La sua comunicazione è il suo silenzio, ma sia con l’Inter che col Napoli Benitez ha vinto e come. Supercoppa italiana e titolo mondiale – dopo 45 anni – con l’Inter. Coppa Italia col Napoli, all’esordio. Come era avvenuto già con Valencia, Liverpool, Inter e Chelsea.

Ma c’è un ultimo grande comunicatore che è impossibile non citare: Rudi Garcia. La sua “sviolinata” il 5 ottobre del 2014 dopo la sconfitta per 3-2 allo Stadium contro la Juventus – partita a dir poco discussa – è l’altro memorabile gesto di un allenatore straniero nel nostro campionato. Dopo le manette di Mou, il violino di Rudi, che nel derby ha anche «rimesso la Chiesa al centro del villaggio» (no, non Federico). D’altronde «un derby non si gioca, si vince».

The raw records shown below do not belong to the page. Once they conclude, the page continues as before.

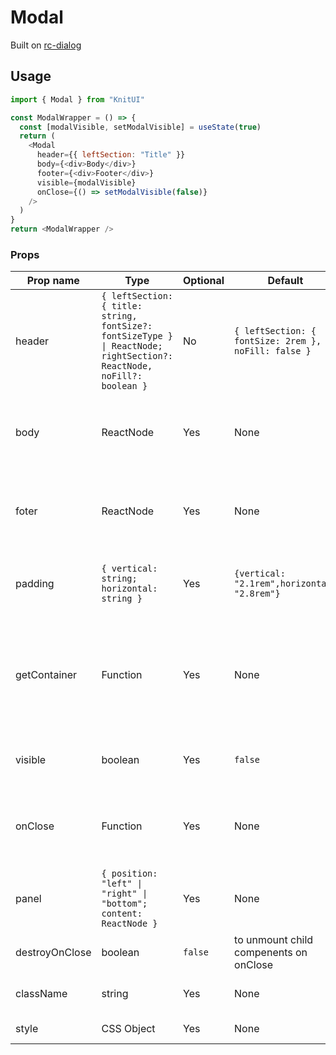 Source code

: # Modal

Built on [rc-dialog](https://github.com/react-component/dialog)

## Usage

```javascript
import { Modal } from "KnitUI"

const ModalWrapper = () => {
  const [modalVisible, setModalVisible] = useState(true)
  return (
    <Modal
      header={{ leftSection: "Title" }}
      body={<div>Body</div>}
      footer={<div>Footer</div>}
      visible={modalVisible}
      onClose={() => setModalVisible(false)}
    />
  )
}
return <ModalWrapper />
```

### Props

| Prop name      | Type                                                                                                                   | Optional | Default                                              | Description                                                                     |
| -------------- | ---------------------------------------------------------------------------------------------------------------------- | -------- | ---------------------------------------------------- | ------------------------------------------------------------------------------- |
| header         | `{ leftSection: { title: string, fontSize?: fontSizeType } \| ReactNode; rightSection?: ReactNode, noFill?: boolean }` | No       | `{ leftSection: { fontSize: 2rem }, noFill: false }` | Contents to be rendered in the header section                                   |
| body           | ReactNode                                                                                                              | Yes      | None                                                 | Contents to be rendered on in the body section                                  |
| foter          | ReactNode                                                                                                              | Yes      | None                                                 | Contents to be rendered on in the footer section                                |
| padding        | `{ vertical: string; horizontal: string }`                                                                             | Yes      | `{vertical: "2.1rem",horizontal: "2.8rem"}`          | CSS paddings to be used for the contents                                        |
| getContainer   | Function                                                                                                               | Yes      | None                                                 | A function that returns an HTML element under which the modal should be mounted |
| visible        | boolean                                                                                                                | Yes      | `false`                                              | Whether the modal should be visible                                             |
| onClose        | Function                                                                                                               | Yes      | None                                                 | unction to be executed when the modal is dismissed                              |
| panel          | `{ position: "left" \| "right" \| "bottom"; content: ReactNode }`                                                      | Yes      | None                                                 | Addon panel that is attached to the modal                                       |
| destroyOnClose | boolean                                                                                                                | `false`  | to unmount child compenents on onClose               |
| className      | string                                                                                                                 | Yes      | None                                                 | CSS class name to be added                                                      |
| style          | CSS Object                                                                                                             | Yes      | None                                                 | CSS style to be added                                                           |
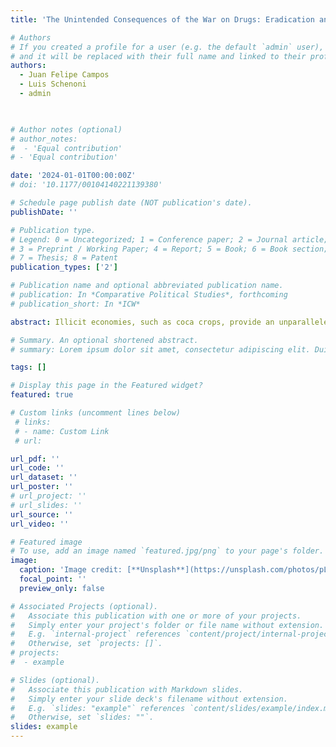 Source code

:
 ```yaml
---
title: 'The Unintended Consequences of the War on Drugs: Eradication and Armed Conflict Violence in Colombia'

# Authors
# If you created a profile for a user (e.g. the default `admin` user), write the username (folder name) here
# and it will be replaced with their full name and linked to their profile.
authors:
  - Juan Felipe Campos
  - Luis Schenoni
  - admin
 


# Author notes (optional)
# author_notes:
#  - 'Equal contribution'
# - 'Equal contribution'

date: '2024-01-01T00:00:00Z'
# doi: '10.1177/00104140221139380'

# Schedule page publish date (NOT publication's date).
publishDate: ''

# Publication type.
# Legend: 0 = Uncategorized; 1 = Conference paper; 2 = Journal article;
# 3 = Preprint / Working Paper; 4 = Report; 5 = Book; 6 = Book section;
# 7 = Thesis; 8 = Patent
publication_types: ['2']

# Publication name and optional abbreviated publication name.
# publication: In *Comparative Political Studies*, forthcoming
# publication_short: In *ICW*

abstract: Illicit economies, such as coca crops, provide an unparalleled source of wealth for in- surgencies, paramilitaries, and criminal organizations. While state interventions, such as forced aerial spraying eradication, seek to weaken illicit economies and ultimately build political order, peace, and stability, outcomes on the ground typically diverge from these intentions. How do attempts at curtailing illicit markets at the origin of the production and trafficking chain shape dynamics of armed conflict violence? By focusing on the case of Colombia, we study the effects of these type of interventions on armed conflict violence. We analyze municipal data of coca crops eradication by aerial spraying between 2000 and 2015, and find that it increased violent events associated to non-state armed actors. Our work suggests that state coercive eradication policies, such as aerial spraying, rather than consolidate security, can lead to greater incentives and opportunities for the use of violence via three mechanisms*:* armed group backlash against the state, turf wars between armed groups, and the erosion of social contracts with the population.

# Summary. An optional shortened abstract.
# summary: Lorem ipsum dolor sit amet, consectetur adipiscing elit. Duis posuere tellus ac convallis placerat. Proin tincidunt magna sed ex sollicitudin condimentum.

tags: []

# Display this page in the Featured widget?
featured: true

# Custom links (uncomment lines below)
 # links:
 # - name: Custom Link
 # url:  

url_pdf: ''
url_code: ''
url_dataset: ''
url_poster: ''
# url_project: ''
# url_slides: ''
url_source: ''
url_video: ''

# Featured image
# To use, add an image named `featured.jpg/png` to your page's folder.
image:
  caption: 'Image credit: [**Unsplash**](https://unsplash.com/photos/pLCdAaMFLTE)'
  focal_point: ''
  preview_only: false

# Associated Projects (optional).
#   Associate this publication with one or more of your projects.
#   Simply enter your project's folder or file name without extension.
#   E.g. `internal-project` references `content/project/internal-project/index.md`.
#   Otherwise, set `projects: []`.
# projects:
#  - example

# Slides (optional).
#   Associate this publication with Markdown slides.
#   Simply enter your slide deck's filename without extension.
#   E.g. `slides: "example"` references `content/slides/example/index.md`.
#   Otherwise, set `slides: ""`.
slides: example
---
```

Se nella nostra rapida carrellata di storie dalla panchina abbiamo incontrato grandi tattici – soprattutto gli ungheresi della prima metà del Novecento –, grandi psicologi (Herrera, Liedholm) e grandiosi creativi, artisti dell’est (Boskov, Zeman, etc.), una menzione importante la meritavano anche i grandi comunicatori. Tattici, senz’altro, psicologi senza dubbio, ma grandi interpreti del proprio tempo – che antepone alla sostanza la comunicazione, cioè il mezzo per arrivare alla sostanza delle cose. Da Spensley a Garcia, si faccia sempre grande attenzione agli allenatori stranieri.

La Serie A è anche e soprattutto di chi la studia (e venera) dal di fuori.